- **Task prompt**: In the entries below, find the line with "- Folder templates" and print exactly every line from there up to and including the line with "- New folder", with no other lines.

- **Given records**:
-- -- --

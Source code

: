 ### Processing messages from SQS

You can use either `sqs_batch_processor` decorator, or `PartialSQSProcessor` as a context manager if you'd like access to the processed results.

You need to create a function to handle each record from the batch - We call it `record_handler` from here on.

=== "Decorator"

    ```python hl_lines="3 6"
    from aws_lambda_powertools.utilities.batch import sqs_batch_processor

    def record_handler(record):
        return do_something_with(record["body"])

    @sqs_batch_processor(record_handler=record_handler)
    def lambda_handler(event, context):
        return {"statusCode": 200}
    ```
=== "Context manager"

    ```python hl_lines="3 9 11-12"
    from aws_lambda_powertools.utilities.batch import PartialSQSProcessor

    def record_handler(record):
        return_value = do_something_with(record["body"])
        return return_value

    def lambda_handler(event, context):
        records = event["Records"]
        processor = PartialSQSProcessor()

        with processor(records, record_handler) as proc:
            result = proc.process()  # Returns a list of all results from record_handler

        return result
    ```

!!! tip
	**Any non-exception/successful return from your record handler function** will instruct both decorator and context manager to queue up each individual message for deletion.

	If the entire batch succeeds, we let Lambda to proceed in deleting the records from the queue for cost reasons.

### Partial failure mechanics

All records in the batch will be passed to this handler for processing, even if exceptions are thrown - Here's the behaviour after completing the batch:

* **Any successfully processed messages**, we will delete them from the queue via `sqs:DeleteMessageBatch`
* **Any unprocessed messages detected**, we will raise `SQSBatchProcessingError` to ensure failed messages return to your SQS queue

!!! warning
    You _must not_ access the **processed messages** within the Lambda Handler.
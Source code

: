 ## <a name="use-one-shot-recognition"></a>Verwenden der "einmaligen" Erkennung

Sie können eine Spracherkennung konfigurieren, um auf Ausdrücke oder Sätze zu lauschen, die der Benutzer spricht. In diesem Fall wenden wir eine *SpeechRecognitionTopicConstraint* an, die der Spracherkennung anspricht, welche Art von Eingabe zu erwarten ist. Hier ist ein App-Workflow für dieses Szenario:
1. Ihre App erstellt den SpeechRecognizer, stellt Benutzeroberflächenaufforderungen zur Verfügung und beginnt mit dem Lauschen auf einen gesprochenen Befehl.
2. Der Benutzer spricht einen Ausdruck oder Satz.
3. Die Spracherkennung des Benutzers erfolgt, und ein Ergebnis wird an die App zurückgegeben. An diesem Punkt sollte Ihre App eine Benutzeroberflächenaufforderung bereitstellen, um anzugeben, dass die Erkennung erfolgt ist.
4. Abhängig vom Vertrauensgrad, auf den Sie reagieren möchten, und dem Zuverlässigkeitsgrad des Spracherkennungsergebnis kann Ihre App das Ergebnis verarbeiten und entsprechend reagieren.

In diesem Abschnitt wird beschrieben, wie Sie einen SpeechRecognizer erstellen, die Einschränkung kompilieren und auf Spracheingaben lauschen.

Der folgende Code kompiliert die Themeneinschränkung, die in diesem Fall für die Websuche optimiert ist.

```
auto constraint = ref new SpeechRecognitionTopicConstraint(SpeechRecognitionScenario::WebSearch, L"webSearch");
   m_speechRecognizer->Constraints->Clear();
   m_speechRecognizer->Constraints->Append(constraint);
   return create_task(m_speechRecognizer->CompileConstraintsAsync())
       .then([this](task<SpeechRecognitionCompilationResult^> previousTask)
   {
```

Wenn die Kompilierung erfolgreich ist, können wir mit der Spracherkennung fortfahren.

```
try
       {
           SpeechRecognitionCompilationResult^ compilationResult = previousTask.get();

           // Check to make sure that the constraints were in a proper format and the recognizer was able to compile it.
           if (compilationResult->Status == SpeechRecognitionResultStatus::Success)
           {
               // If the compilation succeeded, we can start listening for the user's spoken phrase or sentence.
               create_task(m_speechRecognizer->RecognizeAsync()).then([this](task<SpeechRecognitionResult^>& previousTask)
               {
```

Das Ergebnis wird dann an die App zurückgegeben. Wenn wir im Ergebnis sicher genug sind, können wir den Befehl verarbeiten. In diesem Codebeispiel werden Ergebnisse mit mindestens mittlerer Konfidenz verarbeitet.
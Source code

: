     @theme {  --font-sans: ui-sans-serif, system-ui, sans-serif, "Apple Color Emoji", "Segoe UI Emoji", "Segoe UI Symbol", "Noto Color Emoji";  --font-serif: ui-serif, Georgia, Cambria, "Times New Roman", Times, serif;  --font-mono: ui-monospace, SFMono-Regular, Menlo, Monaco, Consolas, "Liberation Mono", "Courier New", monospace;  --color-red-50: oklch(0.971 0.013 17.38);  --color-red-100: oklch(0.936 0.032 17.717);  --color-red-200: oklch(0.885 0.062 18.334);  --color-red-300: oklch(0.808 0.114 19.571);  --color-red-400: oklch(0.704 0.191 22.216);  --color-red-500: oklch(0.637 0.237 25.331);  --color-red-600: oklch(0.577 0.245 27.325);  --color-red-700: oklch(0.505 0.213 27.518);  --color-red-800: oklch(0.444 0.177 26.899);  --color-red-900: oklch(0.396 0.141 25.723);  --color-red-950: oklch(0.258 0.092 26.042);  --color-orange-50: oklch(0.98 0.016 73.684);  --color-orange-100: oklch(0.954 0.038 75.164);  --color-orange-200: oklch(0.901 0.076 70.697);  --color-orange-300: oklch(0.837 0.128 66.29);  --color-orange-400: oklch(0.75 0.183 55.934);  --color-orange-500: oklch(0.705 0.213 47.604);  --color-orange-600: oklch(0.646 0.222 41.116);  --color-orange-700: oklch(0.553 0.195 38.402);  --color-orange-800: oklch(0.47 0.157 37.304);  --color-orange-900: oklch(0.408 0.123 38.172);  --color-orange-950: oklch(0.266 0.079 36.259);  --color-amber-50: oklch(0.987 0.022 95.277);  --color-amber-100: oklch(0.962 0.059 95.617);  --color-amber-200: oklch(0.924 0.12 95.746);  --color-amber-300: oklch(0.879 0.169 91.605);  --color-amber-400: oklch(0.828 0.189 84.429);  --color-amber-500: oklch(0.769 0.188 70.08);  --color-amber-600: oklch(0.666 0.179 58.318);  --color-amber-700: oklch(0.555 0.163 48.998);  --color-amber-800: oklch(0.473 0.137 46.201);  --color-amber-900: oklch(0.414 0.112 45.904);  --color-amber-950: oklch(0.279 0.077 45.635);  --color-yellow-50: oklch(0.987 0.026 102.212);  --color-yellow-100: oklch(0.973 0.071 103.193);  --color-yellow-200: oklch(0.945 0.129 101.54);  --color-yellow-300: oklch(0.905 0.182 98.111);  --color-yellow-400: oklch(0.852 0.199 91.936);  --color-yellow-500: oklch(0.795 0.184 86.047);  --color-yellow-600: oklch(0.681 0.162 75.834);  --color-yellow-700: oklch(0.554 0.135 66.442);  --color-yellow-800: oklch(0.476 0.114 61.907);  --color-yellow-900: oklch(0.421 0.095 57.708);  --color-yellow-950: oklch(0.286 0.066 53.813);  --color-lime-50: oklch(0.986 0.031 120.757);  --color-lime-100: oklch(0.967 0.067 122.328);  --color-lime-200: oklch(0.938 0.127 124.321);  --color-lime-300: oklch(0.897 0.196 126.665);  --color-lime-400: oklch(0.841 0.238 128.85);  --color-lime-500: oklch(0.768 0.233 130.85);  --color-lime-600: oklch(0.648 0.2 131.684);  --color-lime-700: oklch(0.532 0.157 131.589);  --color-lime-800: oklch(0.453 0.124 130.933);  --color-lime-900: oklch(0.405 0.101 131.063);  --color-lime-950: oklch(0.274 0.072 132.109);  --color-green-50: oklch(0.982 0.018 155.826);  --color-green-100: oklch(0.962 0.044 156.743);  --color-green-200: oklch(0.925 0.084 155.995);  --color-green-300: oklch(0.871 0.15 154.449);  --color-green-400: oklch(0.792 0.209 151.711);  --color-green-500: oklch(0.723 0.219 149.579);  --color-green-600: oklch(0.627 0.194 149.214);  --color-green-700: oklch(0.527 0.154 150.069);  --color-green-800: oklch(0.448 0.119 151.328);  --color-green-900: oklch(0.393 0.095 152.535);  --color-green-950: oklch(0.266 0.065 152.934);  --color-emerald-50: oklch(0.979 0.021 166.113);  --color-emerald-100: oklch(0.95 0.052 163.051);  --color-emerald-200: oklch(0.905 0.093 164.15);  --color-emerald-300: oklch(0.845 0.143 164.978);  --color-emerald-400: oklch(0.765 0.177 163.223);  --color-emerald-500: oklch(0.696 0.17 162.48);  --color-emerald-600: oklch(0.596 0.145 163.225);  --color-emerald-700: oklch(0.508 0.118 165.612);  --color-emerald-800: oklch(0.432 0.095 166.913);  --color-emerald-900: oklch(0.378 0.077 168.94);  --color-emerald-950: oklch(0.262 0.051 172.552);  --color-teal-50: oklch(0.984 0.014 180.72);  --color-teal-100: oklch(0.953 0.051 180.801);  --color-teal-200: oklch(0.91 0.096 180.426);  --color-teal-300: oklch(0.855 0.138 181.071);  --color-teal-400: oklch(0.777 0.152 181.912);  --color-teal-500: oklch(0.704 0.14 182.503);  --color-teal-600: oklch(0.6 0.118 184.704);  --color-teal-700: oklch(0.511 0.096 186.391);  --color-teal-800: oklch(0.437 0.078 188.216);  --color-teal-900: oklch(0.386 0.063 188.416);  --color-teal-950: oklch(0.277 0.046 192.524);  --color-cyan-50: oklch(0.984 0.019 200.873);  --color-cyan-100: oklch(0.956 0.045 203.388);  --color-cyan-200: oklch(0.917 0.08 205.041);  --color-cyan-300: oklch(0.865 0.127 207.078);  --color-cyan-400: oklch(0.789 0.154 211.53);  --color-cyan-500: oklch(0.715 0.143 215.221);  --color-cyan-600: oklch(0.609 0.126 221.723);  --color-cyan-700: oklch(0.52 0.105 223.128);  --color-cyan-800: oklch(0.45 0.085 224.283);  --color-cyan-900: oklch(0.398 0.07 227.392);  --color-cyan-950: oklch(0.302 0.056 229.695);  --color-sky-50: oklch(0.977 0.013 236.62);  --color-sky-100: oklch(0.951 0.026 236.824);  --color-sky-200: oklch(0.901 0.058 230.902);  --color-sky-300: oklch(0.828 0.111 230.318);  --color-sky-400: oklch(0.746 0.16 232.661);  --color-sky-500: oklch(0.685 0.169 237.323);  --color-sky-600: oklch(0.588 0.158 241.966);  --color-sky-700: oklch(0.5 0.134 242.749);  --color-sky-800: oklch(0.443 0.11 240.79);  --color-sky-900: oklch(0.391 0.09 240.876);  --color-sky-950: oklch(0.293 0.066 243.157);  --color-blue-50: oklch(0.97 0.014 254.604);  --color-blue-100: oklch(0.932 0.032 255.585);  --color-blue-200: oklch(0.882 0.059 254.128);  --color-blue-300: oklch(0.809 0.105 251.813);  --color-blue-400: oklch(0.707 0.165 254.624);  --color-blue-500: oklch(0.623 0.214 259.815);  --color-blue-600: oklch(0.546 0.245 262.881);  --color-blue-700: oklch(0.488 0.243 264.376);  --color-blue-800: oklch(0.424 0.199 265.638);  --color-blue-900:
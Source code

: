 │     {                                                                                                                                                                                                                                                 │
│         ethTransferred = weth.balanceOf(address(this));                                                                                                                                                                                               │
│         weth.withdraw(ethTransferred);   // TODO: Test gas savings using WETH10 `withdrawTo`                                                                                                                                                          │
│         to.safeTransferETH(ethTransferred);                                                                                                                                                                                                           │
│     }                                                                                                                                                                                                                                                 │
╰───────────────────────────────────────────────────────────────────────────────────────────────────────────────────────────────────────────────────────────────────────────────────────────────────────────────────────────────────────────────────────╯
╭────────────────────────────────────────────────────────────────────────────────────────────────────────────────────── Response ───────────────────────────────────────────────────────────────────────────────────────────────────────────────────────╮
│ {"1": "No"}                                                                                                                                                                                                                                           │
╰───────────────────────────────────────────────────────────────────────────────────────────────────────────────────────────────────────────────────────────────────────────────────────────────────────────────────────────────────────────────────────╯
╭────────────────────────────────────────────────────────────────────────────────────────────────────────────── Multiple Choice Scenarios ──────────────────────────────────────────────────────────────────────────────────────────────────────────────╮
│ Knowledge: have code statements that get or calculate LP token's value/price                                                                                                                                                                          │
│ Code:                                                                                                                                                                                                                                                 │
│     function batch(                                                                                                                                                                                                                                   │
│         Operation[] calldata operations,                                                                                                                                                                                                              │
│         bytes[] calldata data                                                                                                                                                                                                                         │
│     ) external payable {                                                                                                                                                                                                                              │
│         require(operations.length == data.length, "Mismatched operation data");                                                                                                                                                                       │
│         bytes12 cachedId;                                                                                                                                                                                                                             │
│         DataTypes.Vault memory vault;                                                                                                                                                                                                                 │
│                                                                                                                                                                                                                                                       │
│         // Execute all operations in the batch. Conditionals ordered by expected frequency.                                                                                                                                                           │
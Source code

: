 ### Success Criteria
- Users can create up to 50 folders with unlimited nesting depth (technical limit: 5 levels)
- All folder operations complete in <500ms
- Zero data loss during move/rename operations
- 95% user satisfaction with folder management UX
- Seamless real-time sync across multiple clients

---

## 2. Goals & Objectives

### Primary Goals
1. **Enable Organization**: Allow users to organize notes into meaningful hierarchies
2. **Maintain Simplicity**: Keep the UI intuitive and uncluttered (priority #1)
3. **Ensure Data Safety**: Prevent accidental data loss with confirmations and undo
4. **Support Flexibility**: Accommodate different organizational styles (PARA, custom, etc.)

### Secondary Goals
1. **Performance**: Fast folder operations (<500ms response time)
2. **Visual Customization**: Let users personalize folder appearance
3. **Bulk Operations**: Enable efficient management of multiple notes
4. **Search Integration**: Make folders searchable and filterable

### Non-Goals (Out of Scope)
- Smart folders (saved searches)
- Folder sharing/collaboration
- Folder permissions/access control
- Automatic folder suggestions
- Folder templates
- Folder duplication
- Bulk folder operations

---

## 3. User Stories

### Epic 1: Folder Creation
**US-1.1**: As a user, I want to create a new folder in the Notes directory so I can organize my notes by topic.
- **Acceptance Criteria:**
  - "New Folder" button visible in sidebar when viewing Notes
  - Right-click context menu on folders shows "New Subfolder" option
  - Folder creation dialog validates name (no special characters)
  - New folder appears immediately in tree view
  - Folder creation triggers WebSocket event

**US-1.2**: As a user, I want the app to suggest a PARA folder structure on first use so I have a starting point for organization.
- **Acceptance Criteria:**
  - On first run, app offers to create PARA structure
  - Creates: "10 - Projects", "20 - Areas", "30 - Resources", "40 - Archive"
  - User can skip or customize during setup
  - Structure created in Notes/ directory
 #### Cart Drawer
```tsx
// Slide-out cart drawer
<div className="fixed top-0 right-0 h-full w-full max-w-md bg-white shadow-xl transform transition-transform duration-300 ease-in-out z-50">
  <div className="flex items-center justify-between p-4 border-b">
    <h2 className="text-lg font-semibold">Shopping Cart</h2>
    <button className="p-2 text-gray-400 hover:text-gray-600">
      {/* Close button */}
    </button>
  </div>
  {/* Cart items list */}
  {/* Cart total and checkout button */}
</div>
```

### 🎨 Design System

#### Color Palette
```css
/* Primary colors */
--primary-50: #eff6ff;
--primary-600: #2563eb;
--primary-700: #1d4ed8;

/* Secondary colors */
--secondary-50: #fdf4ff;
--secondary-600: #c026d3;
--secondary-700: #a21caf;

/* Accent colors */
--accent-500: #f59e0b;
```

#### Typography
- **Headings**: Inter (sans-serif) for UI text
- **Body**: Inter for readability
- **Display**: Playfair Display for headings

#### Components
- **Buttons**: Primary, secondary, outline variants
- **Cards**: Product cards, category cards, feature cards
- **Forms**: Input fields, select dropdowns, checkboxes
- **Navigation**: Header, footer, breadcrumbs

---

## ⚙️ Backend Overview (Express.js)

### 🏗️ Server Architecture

-- -- --

- **Worked solution**:
- Folder templates
- Folder duplication
- Bulk folder operations

---

## 3. User Stories

### Epic 1: Folder Creation
**US-1.1**: As a user, I want to create a new folder in the Notes directory so I can organize my notes by topic.
- **Acceptance Criteria:**
  - "New Folder" button visible in sidebar when viewing Notes
  - Right-click context menu on folders shows "New Subfolder" option
  - Folder creation dialog validates name (no special characters)
  - New folder appears immediately in tree view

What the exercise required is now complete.